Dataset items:
○ ○ ○ ○ ○
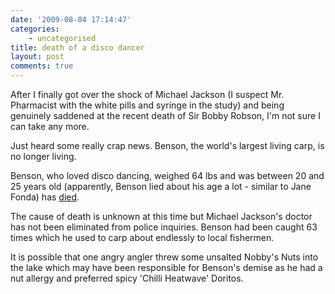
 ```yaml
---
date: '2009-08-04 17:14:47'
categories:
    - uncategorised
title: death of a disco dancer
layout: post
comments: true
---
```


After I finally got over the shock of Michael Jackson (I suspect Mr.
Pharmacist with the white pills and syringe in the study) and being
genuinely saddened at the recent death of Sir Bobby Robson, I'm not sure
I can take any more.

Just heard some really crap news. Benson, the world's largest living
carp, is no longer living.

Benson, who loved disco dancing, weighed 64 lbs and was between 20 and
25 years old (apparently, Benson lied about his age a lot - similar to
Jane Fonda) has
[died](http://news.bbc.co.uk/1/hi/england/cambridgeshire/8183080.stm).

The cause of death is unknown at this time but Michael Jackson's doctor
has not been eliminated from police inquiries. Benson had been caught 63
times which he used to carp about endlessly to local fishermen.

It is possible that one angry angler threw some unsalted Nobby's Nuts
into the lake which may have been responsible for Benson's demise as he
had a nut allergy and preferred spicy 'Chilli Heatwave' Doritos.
○ ○ ○ ○ ○
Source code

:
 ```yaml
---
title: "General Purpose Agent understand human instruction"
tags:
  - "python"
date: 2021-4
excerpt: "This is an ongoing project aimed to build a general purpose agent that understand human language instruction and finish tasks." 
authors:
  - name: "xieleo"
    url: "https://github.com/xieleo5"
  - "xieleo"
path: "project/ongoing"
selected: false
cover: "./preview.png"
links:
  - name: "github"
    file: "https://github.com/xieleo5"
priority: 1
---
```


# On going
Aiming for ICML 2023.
○ ○ ○ ○ ○
Pull every line with the string "living" from the data above.

Just heard some really crap news. Benson, the world's largest living
carp, is no longer living.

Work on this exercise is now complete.